Visuellement, on pense à ces majestueux ballets aériens d’étourneaux qui se déploient sur les villes au soleil couchant des premiers beaux jours. Comme eux, lorsque l’un des danseurs tourne ou change de rythme, les autres le font également dans un mouvement qui mêle détermination et poésie, et qui nous émerveille. Chaque danseur se déplace ainsi, sans se heurter, dans la même direction que les autres, tous entraînés dans le carcan social et politique de nos vies effrénées, où le temps de la réflexion personnelle nous est compté si nous n’y prenons garde. Ils ne forment plus qu’un groupe d’êtres qui agit comme s’il constituait une entité unique, se renforce de ces forces multiples, et c’est très impressionnant.
Et la musique originale de François Richomme, parfaitement appropriée, qui suggère des coulissements de pistons, des roulements d’engrenages, des soufflets, des bruits répétitifs de métro ou de train, un fond sonore très urbain, accompagne et renforce l’effet hypnotique du ballet.
Comme des infimes brisures
Mais Hara-kiri nous indique aussi que nous avons besoin du groupe, de rapports humains pour exister. Nous ne sommes pas seuls, et il nous faut trouver l’équilibre vital entre l’individu et la société. Ce groupe-là fait force, multiplie les énergies de chacun, applique les principes de la démocratie avec le partage des décisions, la communauté des gestes et l’absence de leader. Il est en même temps inquiétant par la succession sans fin de mouvements géométriques.
Et dans cette coordination parfaite, aussi belle que redoutable, des tentatives d’échappées, comme des infimes brisures, de chacun des personnages qui sort tour à tour du groupe, s’exprime seul, avant de renoncer et de reprendre le fil du mouvement. Comme des instants de révolte, où l’individu tente de résister, de s’affirmer hors du collectif. Parce que Hara-kiri a en effet pour fondement un propos politique revendiqué par Didier Théron.
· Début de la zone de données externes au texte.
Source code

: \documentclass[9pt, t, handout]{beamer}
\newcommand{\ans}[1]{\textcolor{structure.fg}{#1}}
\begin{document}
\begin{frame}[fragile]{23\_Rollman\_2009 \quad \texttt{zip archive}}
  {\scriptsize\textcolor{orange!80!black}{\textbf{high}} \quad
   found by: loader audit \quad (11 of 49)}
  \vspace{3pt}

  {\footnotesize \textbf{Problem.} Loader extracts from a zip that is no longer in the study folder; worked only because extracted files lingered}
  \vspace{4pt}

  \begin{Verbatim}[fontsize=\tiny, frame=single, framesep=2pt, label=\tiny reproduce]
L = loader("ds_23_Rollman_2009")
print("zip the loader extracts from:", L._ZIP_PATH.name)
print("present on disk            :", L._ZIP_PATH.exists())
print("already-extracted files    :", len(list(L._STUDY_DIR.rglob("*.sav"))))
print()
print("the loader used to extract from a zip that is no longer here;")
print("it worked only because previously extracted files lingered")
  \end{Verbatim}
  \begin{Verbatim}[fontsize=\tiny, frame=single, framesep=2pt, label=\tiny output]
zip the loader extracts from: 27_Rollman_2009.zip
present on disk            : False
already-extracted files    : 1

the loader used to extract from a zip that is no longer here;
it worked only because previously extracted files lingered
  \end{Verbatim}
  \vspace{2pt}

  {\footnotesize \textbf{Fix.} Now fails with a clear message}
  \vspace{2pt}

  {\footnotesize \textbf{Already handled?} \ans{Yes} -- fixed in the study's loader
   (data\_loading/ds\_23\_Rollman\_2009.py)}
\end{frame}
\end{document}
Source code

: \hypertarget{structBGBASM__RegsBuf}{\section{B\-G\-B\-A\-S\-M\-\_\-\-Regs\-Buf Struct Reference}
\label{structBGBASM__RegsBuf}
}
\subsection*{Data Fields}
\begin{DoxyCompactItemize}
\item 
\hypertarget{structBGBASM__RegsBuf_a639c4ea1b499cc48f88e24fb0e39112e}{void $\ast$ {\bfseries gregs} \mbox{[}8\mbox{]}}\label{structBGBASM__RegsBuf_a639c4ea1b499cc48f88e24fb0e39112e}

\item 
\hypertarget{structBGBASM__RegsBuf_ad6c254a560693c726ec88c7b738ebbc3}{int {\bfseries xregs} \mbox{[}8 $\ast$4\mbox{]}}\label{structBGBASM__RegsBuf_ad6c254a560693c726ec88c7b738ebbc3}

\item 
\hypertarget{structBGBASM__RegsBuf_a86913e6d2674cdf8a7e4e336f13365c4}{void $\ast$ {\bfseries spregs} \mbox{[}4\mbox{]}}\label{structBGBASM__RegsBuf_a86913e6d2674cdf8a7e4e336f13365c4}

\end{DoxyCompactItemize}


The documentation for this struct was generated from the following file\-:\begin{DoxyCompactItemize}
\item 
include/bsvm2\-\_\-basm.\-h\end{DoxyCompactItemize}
Hara-kiri, un rituel purificateur
Le ballet emprunte son titre au rituel japonais le plus célèbre, à la symbolique puissante, qui entraîne la mort irrémédiable par un acte sacrificiel qui se veut purificateur de l’âme. On trouve ce geste puissant dès la longue scène hallucinée qui sert d’introduction, où une danseuse évolue seule et sans musique, dans des hésitations et des questionnements, avant d’achever sa course par un hara-kiri explicite. Le groupe reprendra ce geste ensuite, individuellement ou collectivement, au cours de ses trajectoires étourdissantes.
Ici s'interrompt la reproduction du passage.